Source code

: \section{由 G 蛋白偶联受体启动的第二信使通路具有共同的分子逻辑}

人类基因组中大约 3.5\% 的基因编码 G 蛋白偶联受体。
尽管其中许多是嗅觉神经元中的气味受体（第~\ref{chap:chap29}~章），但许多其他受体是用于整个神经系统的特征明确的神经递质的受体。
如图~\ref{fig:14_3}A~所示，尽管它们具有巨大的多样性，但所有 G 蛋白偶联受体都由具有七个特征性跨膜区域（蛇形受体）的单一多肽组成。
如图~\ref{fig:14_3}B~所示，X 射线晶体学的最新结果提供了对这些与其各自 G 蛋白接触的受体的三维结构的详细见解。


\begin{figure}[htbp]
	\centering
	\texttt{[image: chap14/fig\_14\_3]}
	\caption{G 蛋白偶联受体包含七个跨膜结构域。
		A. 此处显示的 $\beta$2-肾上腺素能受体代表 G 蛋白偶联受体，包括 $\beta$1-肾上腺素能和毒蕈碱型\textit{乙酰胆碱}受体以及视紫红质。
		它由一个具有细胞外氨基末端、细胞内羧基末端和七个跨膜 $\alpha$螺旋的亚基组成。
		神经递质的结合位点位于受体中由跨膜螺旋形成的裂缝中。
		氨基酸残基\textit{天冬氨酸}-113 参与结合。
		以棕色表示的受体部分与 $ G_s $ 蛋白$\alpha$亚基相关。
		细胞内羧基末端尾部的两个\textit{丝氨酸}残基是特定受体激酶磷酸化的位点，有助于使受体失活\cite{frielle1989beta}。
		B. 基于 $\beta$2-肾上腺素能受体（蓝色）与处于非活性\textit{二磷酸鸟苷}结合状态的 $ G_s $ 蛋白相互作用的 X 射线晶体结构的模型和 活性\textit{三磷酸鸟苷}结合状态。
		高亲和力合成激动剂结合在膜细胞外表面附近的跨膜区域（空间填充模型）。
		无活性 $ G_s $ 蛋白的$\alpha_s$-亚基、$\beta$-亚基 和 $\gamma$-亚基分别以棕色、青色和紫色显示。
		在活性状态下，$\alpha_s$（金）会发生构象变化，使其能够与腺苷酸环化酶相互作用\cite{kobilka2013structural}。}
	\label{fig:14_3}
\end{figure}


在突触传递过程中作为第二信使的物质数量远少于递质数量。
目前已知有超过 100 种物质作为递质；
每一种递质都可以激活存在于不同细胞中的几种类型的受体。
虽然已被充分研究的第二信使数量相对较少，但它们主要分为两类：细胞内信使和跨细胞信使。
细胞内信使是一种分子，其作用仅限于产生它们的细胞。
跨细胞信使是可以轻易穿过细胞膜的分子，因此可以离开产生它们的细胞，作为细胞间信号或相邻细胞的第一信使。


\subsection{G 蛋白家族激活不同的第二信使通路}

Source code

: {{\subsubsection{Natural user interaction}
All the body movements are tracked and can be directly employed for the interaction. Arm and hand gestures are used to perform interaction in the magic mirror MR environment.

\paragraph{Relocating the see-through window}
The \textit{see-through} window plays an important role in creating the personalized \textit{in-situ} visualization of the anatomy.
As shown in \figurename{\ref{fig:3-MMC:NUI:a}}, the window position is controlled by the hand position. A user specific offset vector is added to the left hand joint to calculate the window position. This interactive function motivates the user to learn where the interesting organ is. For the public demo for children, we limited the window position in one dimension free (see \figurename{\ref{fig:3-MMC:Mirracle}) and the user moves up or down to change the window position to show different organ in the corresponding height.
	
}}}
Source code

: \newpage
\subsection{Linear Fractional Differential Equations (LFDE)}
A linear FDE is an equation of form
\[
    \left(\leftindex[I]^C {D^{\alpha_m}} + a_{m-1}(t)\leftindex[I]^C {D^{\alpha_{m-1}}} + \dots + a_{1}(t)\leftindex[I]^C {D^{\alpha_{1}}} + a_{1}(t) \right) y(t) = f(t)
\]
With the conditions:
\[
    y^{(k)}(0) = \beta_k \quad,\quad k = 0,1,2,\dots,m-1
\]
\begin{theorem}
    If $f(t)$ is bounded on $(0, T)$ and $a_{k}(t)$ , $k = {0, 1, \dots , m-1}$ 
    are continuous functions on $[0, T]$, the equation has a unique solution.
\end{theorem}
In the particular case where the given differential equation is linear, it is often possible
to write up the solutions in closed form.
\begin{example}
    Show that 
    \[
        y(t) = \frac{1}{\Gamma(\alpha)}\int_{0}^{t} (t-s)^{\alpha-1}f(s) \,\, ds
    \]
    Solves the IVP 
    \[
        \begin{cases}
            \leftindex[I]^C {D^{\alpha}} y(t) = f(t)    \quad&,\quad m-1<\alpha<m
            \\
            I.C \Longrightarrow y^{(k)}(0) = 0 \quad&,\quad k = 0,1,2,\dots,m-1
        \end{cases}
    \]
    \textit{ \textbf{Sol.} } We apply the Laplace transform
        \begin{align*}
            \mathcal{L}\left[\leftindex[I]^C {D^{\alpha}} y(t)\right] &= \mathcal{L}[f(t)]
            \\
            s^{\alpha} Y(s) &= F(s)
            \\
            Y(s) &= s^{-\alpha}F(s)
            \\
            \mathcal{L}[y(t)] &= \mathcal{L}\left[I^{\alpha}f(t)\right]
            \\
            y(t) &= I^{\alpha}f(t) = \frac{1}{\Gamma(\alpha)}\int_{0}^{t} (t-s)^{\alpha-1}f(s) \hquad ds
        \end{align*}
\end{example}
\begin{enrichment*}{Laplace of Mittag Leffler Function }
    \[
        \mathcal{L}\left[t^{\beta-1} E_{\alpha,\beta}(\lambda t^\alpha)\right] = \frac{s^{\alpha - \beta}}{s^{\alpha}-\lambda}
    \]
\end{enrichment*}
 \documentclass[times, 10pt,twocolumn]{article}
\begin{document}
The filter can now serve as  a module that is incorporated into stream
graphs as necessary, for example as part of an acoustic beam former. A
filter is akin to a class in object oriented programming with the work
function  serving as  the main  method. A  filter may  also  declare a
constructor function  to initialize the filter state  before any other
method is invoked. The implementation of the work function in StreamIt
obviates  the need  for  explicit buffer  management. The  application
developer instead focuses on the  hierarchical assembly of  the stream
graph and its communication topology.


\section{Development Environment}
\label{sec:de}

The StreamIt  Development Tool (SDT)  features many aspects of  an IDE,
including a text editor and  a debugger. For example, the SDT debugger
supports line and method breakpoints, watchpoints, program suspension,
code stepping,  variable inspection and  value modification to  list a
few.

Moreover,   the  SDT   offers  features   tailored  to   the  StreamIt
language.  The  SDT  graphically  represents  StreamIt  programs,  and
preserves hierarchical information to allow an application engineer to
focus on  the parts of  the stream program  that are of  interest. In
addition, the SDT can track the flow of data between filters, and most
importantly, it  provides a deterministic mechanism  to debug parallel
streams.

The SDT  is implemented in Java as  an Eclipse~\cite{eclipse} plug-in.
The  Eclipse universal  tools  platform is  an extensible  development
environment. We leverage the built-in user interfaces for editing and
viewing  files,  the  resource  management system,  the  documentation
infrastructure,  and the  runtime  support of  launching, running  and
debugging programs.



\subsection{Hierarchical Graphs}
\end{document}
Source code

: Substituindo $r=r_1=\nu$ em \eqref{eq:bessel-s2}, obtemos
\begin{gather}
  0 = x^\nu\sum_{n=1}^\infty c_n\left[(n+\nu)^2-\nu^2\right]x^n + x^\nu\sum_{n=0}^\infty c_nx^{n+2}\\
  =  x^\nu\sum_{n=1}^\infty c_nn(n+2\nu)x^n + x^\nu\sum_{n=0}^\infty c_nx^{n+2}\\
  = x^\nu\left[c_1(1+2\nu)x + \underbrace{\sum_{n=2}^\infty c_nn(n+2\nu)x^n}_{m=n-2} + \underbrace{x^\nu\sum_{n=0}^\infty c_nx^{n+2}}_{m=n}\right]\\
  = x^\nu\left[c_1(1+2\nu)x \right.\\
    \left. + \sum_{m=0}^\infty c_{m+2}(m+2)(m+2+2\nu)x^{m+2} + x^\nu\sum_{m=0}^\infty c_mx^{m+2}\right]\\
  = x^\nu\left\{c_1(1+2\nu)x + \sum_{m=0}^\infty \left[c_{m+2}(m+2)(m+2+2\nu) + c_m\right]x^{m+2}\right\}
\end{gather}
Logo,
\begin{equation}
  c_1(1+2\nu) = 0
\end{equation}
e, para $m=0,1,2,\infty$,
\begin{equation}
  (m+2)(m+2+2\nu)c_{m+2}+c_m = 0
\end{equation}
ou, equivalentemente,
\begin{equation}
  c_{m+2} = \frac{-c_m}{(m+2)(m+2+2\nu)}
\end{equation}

= = =

**Exercise directions:**
Your answer must be a copy of every line in the data above that holds the string "mathcal".

**Answer for the task:**
            \mathcal{L}\left[\leftindex[I]^C {D^{\alpha}} y(t)\right] &= \mathcal{L}[f(t)]
            \mathcal{L}[y(t)] &= \mathcal{L}\left[I^{\alpha}f(t)\right]
        \mathcal{L}\left[t^{\beta-1} E_{\alpha,\beta}(\lambda t^\alpha)\right] = \frac{s^{\alpha - \beta}}{s^{\alpha}-\lambda}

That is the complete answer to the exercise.